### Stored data
>>>>
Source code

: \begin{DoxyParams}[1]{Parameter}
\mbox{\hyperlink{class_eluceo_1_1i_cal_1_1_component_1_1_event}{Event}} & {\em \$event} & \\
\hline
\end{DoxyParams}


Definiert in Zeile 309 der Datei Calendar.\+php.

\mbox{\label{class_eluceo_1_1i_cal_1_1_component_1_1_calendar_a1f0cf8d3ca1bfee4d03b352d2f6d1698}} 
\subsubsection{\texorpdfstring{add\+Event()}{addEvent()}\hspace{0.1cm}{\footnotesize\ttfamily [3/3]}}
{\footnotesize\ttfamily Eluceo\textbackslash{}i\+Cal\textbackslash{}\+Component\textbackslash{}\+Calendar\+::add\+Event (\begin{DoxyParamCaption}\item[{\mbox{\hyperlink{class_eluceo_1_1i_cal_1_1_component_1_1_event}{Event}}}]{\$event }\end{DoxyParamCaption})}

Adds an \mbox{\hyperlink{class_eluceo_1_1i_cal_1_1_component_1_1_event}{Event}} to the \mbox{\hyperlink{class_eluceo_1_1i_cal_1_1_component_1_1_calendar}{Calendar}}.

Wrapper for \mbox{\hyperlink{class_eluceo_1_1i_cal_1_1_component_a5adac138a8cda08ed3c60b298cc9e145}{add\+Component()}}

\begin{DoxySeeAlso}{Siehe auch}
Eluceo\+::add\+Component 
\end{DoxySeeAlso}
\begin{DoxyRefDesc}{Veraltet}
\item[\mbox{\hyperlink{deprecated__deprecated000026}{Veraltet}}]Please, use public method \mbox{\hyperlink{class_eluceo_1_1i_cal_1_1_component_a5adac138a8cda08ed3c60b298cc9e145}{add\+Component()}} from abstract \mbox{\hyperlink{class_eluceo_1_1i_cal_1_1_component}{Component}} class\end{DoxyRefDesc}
<<<<
### WORK TASK
For each line in the entries that contains the string "footnotesize", make a copy.

### EXERCISE RESPONSE
\subsubsection{\texorpdfstring{add\+Event()}{addEvent()}\hspace{0.1cm}{\footnotesize\ttfamily [3/3]}}
{\footnotesize\ttfamily Eluceo\textbackslash{}i\+Cal\textbackslash{}\+Component\textbackslash{}\+Calendar\+::add\+Event (\begin{DoxyParamCaption}\item[{\mbox{\hyperlink{class_eluceo_1_1i_cal_1_1_component_1_1_event}{Event}}}]{\$event }\end{DoxyParamCaption})}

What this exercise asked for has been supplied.